At Maple’s funeral at Saint Patrick’s Cathedral just down Fifth Avenue from Trump Tower, Giuliani had the grace to credit Maple with being the only individual ever to singlehandedly transform the city. Giuliani calculated aloud that Maple had saved more lives than the thousands who crammed in for the funeral.
But Giuliani seems to have since lost his way and perhaps never understood the reason why crime declined so sharply. He appears to imagine that it had something to do with vanquishing squeegee men and cracking down on quality of life crimes.
“It wasn’t broken windows,” Maple would say. “It was broken balls.”
Maple’s guiding principle was that a crime in a poor neighborhood should be addressed as seriously as a crime in a rich one and that all victims should be treated as if they were your mother.
In other words, that all lives matter.
As a child in a far more modest section of Queens than the wealthy enclave where young Donald Trump grew up, Maple had always envied the kids who had the big box of crayons. He was a grown-up transit police lieutenant when he bought himself one and set to making crime maps he called The Charts of the Future. He used color codes to denote such factors as types of crime and number of perpetrators. He used the up-to-the-minute patterns that emerged to deploy his cops accordingly.
The resulting drop in crime was so remarkable that NYPD Commissioner Bill Bratton promoted Maple to Deputy Commissioner for Operations. The Charts of the Future gave way to the computerized crime maps of CompStat but the principle was the same.
Be it with a computer or a crayon, a dot was a dot and equally deserving of immediate action whether it was on the roughest block of Junius Street in Brooklyn or on the most golden stretch of Fifth Avenue in Manhattan.
During the same period when Maple used his principle to guide life-saving strategies that really did make people safe, Trump followed an opposing philosophy in a prolonged campaign against street peddlers, notably including disabled veterans, who had been receiving special licenses in New York since the aftermath of the Civil War. Trump took the position that such riff-raff had no place on an avenue so grand as the one where his tower stood.
“While disabled veterans should be given every opportunity to earn a living, is it fair to do so to the detriment of the city as a whole or its tax paying citizens and businesses?” he wrote in a 1991 letter to the New York state Assembly that was originally reported by the New York Daily News and more recently by The Daily Beast.
He continued, “Do we allow Fifth Avenue, one of the world’s finest and most luxurious shopping districts, to be turned into an outdoor flea market, clogging and seriously downgrading the area?”

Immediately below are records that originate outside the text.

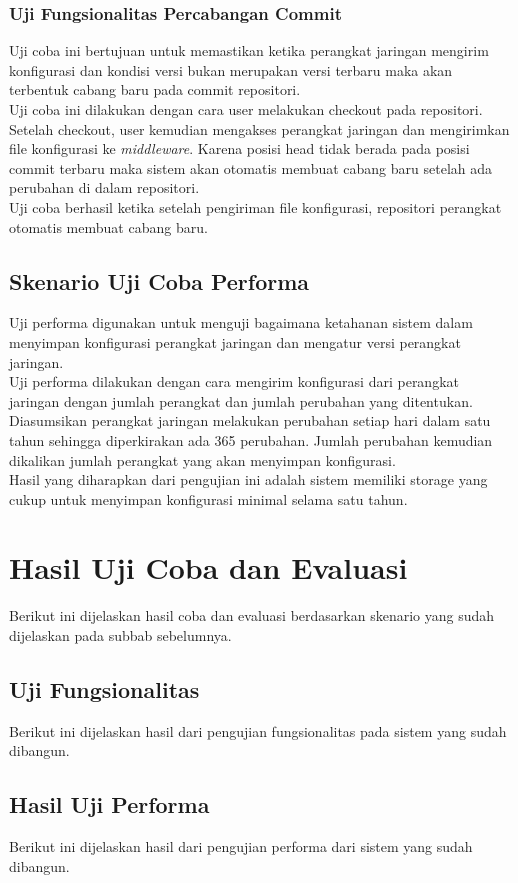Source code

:     	\subsubsection{Uji Fungsionalitas Percabangan Commit}
    	Uji coba ini bertujuan untuk memastikan ketika perangkat jaringan mengirim konfigurasi dan kondisi versi bukan merupakan versi terbaru maka akan terbentuk cabang baru pada commit repositori.\\
    	\indent Uji coba ini dilakukan dengan cara user melakukan checkout pada repositori. Setelah checkout, user kemudian mengakses perangkat jaringan dan mengirimkan file konfigurasi ke \textit{middleware}. Karena posisi head tidak berada pada posisi commit terbaru maka sistem akan otomatis membuat cabang baru setelah ada perubahan di dalam repositori.\\
    	Uji coba berhasil ketika setelah pengiriman file konfigurasi, repositori perangkat otomatis membuat cabang baru.
    	 
    \subsection{Skenario Uji Coba Performa}
    	Uji performa digunakan untuk menguji bagaimana ketahanan sistem dalam menyimpan konfigurasi perangkat jaringan dan mengatur versi perangkat jaringan.\\
    	\indent Uji performa dilakukan dengan cara mengirim konfigurasi dari perangkat jaringan dengan jumlah perangkat dan jumlah perubahan yang ditentukan. Diasumsikan perangkat jaringan melakukan perubahan setiap hari dalam satu tahun sehingga diperkirakan ada 365 perubahan. Jumlah perubahan kemudian dikalikan jumlah perangkat yang akan menyimpan konfigurasi. \\
    	\indent Hasil yang diharapkan dari pengujian ini adalah sistem memiliki storage yang cukup untuk menyimpan konfigurasi minimal selama satu tahun. 
    
\section{Hasil Uji Coba dan Evaluasi}
	Berikut ini dijelaskan hasil coba dan evaluasi berdasarkan skenario yang sudah dijelaskan pada subbab sebelumnya.
	
	\subsection{Uji Fungsionalitas}
	Berikut ini dijelaskan hasil dari pengujian fungsionalitas pada sistem yang sudah dibangun.
    
   	
    \subsection{Hasil Uji Performa}
    Berikut ini dijelaskan hasil dari pengujian performa dari sistem yang sudah dibangun.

Trump was still pursuing his anti-peddlers campaign three years after Maple’s death and 9/11. Trump’s position remained unchanged even as the disabled vets came to include those who had deployed to Afghanistan in pursuit of the Islamic fundamentalist terrorists who felled the Twin Towers, by his account killing hundreds of his friends, though he has yet to name one.
“Whether they are veterans or not, they [the vendors] should not be allowed to sell on this most important and prestigious shopping street,” Trump wrote in a 2004 letter to then Mayor Mike Bloomberg. “The image of New York City will suffer… I hope you can stop this very deplorable situation before it is too late.”

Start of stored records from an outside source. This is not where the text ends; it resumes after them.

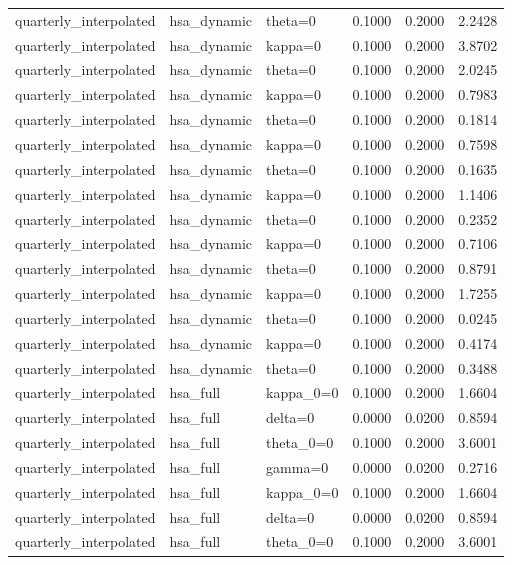 \begin{tabular}{lllrrr}
quarterly\_interpolated & hsa\_dynamic & theta=0 & 0.1000 & 0.2000 & 2.2428 \\
quarterly\_interpolated & hsa\_dynamic & kappa=0 & 0.1000 & 0.2000 & 3.8702 \\
quarterly\_interpolated & hsa\_dynamic & theta=0 & 0.1000 & 0.2000 & 2.0245 \\
quarterly\_interpolated & hsa\_dynamic & kappa=0 & 0.1000 & 0.2000 & 0.7983 \\
quarterly\_interpolated & hsa\_dynamic & theta=0 & 0.1000 & 0.2000 & 0.1814 \\
quarterly\_interpolated & hsa\_dynamic & kappa=0 & 0.1000 & 0.2000 & 0.7598 \\
quarterly\_interpolated & hsa\_dynamic & theta=0 & 0.1000 & 0.2000 & 0.1635 \\
quarterly\_interpolated & hsa\_dynamic & kappa=0 & 0.1000 & 0.2000 & 1.1406 \\
quarterly\_interpolated & hsa\_dynamic & theta=0 & 0.1000 & 0.2000 & 0.2352 \\
quarterly\_interpolated & hsa\_dynamic & kappa=0 & 0.1000 & 0.2000 & 0.7106 \\
quarterly\_interpolated & hsa\_dynamic & theta=0 & 0.1000 & 0.2000 & 0.8791 \\
quarterly\_interpolated & hsa\_dynamic & kappa=0 & 0.1000 & 0.2000 & 1.7255 \\
quarterly\_interpolated & hsa\_dynamic & theta=0 & 0.1000 & 0.2000 & 0.0245 \\
quarterly\_interpolated & hsa\_dynamic & kappa=0 & 0.1000 & 0.2000 & 0.4174 \\
quarterly\_interpolated & hsa\_dynamic & theta=0 & 0.1000 & 0.2000 & 0.3488 \\
quarterly\_interpolated & hsa\_full & kappa\_0=0 & 0.1000 & 0.2000 & 1.6604 \\
quarterly\_interpolated & hsa\_full & delta=0 & 0.0000 & 0.0200 & 0.8594 \\
quarterly\_interpolated & hsa\_full & theta\_0=0 & 0.1000 & 0.2000 & 3.6001 \\
quarterly\_interpolated & hsa\_full & gamma=0 & 0.0000 & 0.0200 & 0.2716 \\
quarterly\_interpolated & hsa\_full & kappa\_0=0 & 0.1000 & 0.2000 & 1.6604 \\
quarterly\_interpolated & hsa\_full & delta=0 & 0.0000 & 0.0200 & 0.8594 \\
quarterly\_interpolated & hsa\_full & theta\_0=0 & 0.1000 & 0.2000 & 3.6001 \\

\end{tabular}
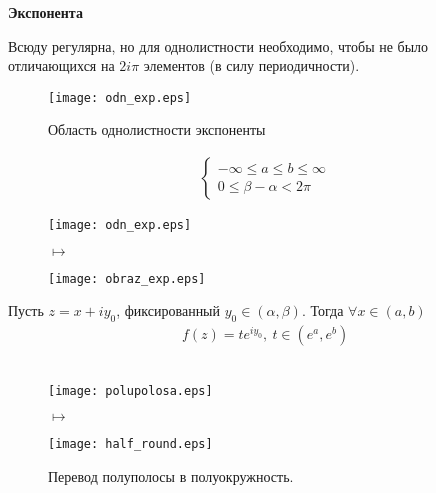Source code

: \begin{center}
    \textbf{Экспонента}
\end{center}
Всюду регулярна, но для однолистности необходимо, чтобы не было отличающихся на
$2 i \pi$ элементов (в силу периодичности).
\begin{figure}[h!]
    \centering
    \texttt{[image: odn\_exp.eps]}
    \label{fig:24.4}
    \caption{Область однолистности экспоненты}
\end{figure}
\begin{align*}
  & \begin{cases}
      -\infty \leq a \leq b \leq \infty \\
      0 \leq \beta - \alpha < 2 \pi
  \end{cases}
\end{align*}
\Example
\begin{figure}[h!]
    \begin{minipage}[c]{0.45\textwidth}
        \centering
        \texttt{[image: odn\_exp.eps]}
    \end{minipage}
    \begin{minipage}[c]{0.1\textwidth}
        \centering
        \LARGE{$\mapsto$}
    \end{minipage}
    \begin{minipage}[c]{0.45\textwidth}
        \centering
        \texttt{[image: obraz\_exp.eps]}
    \end{minipage}
    \label{fig:24.5}
\end{figure}
Пусть $z = x+iy_0$, фиксированный $y_0 \in (\alpha,\beta)$. Тогда $\forall x \in
(a,b)$
\begin{align*}
  & f(z) = te^{iy_0}, \ t \in \left( e^{a}, e^{b} \right)
\end{align*}
\Example
~
\\
\begin{figure}[h!]
    \begin{minipage}[c]{0.45\textwidth}
        \centering
        \texttt{[image: polupolosa.eps]}
    \end{minipage}
    \begin{minipage}[c]{0.1\textwidth}
        \centering
        \LARGE{$\mapsto$}
    \end{minipage}
    \begin{minipage}[c]{0.45\textwidth}
        \centering
        \texttt{[image: half\_round.eps]}
    \end{minipage}
    \label{fig:24.6}
    \caption{Перевод полуполосы в полуокружность.}
\end{figure}

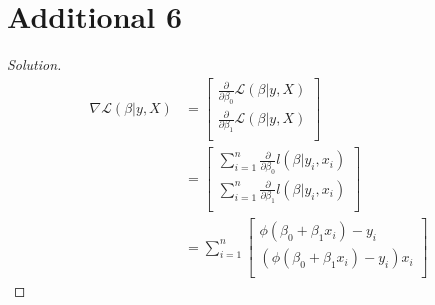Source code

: \documentclass{article}
\newenvironment{solution}
  {\renewcommand\qedsymbol{$\blacksquare$}\begin{proof}[Solution]$ $}
  {\end{proof}}
\begin{document}
\section{Additional 6}
\begin{solution}
\begin{align*}
    \nabla \mathcal L (\beta | y, X) &= \begin{bmatrix}
    \frac{\partial}{\partial \beta_0} \mathcal L(\beta | y, X) \\
    \frac{\partial}{\partial \beta_1} \mathcal L(\beta | y, X) \\
    \end{bmatrix} \\
    &= \begin{bmatrix}
        \sum_{i=1}^{n} \frac{\partial}{\partial \beta_0} l(\beta | y_i, x_i) \\
        \sum_{i=1}^{n} \frac{\partial}{\partial \beta_1} l(\beta | y_i, x_i) \\
    \end{bmatrix} \\
    &= \sum_{i=1}^{n} \begin{bmatrix}
        \phi(\beta_0 + \beta_1 x_i) - y_i \\
        (\phi(\beta_0 + \beta_1 x_i) - y_i)x_i \\
    \end{bmatrix}
\end{align*}



\end{solution}
\end{document}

Trump’s eventual solution was to install huge cement planters that allowed people to pass between the curb and his tower, but were too closely placed for a disabled vet to set up a stand selling hats and gloves. The planters ensured Trump encountered no scruffy vets as he came and went in recent months on campaign jaunts in which he declared himself a champion of veterans.
Most recently, the shocking murders of five police officers in Dallas and three in Baton Rouge led Trump to declare himself the law-and-order candidate. He spoke at the convention as if things had never been worse.
“Be more afraid and I’m here to save you,” a prominent cleric summarized this Mourning in America speech as saying.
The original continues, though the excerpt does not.